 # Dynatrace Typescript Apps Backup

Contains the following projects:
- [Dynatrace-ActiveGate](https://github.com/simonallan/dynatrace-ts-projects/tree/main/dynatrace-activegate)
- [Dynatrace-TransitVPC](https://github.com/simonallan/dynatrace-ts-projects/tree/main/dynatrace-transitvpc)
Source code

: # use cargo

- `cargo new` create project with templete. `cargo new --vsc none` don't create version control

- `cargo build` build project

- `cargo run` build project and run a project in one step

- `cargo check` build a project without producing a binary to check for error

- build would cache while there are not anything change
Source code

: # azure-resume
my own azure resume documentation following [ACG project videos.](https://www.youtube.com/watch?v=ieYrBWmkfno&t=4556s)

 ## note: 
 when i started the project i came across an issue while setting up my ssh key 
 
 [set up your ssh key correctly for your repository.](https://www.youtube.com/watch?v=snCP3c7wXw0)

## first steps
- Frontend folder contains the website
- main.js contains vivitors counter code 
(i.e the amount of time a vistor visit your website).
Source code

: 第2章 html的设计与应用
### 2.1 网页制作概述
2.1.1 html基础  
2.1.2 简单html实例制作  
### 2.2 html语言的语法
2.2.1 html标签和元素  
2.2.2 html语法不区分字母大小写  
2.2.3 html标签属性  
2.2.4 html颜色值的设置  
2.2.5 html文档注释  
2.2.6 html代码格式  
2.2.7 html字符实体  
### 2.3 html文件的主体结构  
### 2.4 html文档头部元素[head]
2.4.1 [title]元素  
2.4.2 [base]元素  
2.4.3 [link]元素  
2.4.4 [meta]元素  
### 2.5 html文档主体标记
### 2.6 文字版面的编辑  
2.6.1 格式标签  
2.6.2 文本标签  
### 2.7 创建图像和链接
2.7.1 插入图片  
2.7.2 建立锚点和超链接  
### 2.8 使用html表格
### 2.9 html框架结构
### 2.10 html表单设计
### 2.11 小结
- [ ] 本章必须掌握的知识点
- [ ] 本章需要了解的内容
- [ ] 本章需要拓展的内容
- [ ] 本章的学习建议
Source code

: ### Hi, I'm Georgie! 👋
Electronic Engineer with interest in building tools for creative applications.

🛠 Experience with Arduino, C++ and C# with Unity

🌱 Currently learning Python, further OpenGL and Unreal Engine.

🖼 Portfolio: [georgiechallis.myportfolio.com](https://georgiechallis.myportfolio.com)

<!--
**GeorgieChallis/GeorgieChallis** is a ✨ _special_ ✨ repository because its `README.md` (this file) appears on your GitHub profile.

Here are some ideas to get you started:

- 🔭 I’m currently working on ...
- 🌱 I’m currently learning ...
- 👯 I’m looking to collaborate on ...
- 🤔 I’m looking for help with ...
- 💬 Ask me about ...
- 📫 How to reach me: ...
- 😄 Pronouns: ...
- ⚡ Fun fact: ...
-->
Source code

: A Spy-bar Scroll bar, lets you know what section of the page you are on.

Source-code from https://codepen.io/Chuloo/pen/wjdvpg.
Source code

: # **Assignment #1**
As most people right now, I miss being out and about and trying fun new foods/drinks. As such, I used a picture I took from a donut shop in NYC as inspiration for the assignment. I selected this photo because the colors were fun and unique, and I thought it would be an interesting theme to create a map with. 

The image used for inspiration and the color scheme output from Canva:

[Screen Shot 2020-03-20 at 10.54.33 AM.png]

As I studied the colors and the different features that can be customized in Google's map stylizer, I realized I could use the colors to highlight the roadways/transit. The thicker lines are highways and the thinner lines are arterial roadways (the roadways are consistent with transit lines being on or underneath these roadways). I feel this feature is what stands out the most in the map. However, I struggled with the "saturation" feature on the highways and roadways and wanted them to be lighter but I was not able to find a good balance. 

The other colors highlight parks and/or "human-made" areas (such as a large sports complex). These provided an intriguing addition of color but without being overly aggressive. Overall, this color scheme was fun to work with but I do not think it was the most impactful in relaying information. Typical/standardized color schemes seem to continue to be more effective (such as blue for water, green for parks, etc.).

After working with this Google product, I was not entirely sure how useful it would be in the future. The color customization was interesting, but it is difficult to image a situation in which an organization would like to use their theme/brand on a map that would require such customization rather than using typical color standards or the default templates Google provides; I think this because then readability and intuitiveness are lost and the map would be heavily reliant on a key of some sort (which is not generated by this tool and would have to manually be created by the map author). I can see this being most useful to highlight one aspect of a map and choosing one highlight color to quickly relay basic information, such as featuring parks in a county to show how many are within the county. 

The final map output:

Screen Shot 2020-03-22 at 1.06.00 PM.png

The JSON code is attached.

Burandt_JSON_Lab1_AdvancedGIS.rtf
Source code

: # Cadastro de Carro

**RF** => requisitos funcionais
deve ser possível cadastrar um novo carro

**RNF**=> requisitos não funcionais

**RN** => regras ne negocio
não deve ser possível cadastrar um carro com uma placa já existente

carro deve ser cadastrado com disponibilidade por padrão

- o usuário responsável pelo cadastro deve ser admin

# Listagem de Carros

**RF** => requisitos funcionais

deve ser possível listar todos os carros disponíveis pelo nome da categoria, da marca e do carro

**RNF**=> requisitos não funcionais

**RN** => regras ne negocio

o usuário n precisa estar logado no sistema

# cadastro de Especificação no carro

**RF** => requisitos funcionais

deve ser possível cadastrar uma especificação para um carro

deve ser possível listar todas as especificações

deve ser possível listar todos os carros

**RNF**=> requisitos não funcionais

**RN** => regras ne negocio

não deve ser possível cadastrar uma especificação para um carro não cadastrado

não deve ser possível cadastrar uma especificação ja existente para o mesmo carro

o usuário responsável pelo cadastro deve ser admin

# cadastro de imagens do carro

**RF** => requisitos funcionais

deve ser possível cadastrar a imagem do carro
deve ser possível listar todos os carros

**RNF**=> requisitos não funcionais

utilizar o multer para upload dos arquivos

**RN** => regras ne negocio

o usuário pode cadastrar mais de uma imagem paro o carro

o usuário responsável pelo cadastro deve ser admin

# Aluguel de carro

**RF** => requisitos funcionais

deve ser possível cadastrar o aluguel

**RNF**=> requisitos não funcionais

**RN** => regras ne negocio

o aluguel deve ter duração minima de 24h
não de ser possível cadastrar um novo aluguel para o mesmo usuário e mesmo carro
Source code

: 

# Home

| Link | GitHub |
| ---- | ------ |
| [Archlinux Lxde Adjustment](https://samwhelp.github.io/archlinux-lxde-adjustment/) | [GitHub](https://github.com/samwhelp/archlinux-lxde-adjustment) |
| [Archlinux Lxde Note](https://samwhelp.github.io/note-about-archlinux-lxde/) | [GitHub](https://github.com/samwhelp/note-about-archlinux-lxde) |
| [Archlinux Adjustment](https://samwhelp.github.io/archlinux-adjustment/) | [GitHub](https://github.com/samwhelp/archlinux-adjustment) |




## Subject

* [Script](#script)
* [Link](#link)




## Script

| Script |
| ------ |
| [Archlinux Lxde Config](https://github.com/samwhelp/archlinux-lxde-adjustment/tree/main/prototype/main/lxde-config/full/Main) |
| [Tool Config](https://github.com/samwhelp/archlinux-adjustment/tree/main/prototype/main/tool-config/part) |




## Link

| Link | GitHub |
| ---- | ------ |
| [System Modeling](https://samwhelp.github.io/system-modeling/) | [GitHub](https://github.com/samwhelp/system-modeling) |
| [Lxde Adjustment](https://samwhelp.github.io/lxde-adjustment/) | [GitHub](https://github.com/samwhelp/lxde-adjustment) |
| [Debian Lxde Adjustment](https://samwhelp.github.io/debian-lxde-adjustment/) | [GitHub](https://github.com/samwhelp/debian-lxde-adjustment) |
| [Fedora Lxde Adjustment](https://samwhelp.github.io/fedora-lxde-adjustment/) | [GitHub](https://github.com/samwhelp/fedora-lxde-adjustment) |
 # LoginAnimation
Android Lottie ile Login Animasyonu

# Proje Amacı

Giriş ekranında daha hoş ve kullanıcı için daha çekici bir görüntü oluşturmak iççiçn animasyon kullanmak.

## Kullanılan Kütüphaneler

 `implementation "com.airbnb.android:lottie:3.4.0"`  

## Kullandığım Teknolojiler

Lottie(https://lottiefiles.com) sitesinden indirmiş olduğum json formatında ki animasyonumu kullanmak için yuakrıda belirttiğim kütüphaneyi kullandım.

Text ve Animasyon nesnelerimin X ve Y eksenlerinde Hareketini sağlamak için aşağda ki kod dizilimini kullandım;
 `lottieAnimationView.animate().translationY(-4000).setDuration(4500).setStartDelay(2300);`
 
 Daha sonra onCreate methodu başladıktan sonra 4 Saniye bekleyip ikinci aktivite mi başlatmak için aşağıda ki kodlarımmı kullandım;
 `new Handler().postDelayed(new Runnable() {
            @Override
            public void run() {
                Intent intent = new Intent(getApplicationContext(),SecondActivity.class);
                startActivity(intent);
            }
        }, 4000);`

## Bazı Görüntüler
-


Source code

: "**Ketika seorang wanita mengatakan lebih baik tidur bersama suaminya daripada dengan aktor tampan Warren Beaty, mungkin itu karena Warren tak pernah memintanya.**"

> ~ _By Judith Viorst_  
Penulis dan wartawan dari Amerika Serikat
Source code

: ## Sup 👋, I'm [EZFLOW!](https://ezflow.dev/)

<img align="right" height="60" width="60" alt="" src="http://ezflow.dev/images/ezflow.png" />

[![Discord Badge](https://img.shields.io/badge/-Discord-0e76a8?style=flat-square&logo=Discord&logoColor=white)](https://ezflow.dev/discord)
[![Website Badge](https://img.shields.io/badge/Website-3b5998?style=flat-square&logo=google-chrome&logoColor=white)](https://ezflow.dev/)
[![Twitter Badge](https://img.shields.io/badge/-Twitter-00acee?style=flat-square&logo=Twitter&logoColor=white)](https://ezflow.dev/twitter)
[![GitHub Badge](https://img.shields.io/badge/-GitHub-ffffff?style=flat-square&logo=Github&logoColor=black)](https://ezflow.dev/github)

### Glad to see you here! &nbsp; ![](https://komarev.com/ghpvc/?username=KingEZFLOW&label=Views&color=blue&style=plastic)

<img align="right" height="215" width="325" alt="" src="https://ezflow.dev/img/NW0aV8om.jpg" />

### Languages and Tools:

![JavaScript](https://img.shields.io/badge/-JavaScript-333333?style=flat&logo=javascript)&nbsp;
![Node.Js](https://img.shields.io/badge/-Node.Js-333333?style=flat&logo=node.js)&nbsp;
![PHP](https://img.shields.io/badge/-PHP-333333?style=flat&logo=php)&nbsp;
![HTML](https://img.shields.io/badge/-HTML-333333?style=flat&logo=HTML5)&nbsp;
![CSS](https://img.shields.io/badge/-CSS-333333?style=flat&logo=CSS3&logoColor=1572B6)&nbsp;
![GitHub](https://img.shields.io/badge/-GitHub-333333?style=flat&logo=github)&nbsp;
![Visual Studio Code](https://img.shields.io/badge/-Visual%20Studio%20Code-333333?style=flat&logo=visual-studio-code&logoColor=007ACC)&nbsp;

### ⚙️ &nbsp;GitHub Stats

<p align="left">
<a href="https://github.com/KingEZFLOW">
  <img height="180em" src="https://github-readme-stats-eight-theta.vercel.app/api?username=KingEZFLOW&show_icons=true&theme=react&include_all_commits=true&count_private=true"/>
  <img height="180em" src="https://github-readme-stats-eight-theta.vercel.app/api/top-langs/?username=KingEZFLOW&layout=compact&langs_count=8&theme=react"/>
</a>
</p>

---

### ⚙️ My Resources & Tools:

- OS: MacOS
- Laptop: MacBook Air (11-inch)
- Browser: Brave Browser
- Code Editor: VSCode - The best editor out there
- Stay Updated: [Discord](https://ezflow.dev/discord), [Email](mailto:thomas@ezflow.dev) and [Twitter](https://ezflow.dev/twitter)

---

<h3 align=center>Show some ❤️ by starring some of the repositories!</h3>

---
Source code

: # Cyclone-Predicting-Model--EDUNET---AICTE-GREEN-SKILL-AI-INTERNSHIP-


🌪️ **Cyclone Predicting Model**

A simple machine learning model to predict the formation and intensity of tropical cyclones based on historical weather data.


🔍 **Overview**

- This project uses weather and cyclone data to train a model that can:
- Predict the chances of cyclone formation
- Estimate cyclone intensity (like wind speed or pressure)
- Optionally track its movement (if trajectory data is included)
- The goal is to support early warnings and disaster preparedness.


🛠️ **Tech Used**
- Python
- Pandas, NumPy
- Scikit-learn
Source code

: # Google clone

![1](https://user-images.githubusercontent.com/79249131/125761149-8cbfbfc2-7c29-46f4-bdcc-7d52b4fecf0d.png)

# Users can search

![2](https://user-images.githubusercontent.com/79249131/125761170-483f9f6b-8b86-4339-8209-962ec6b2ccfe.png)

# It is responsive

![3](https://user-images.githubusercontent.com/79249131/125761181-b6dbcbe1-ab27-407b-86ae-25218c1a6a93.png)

### [PROBLEM TO SOLVE]
Up to and including the line with "in one step", repeat the data exactly, starting from its first line; nothing else belongs in the response.

### [RESULT OF THIS EXERCISE]
 # Dynatrace Typescript Apps Backup

Contains the following projects:
- [Dynatrace-ActiveGate](https://github.com/simonallan/dynatrace-ts-projects/tree/main/dynatrace-activegate)
- [Dynatrace-TransitVPC](https://github.com/simonallan/dynatrace-ts-projects/tree/main/dynatrace-transitvpc)
Source code

: # use cargo

- `cargo new` create project with templete. `cargo new --vsc none` don't create version control

- `cargo build` build project

- `cargo run` build project and run a project in one step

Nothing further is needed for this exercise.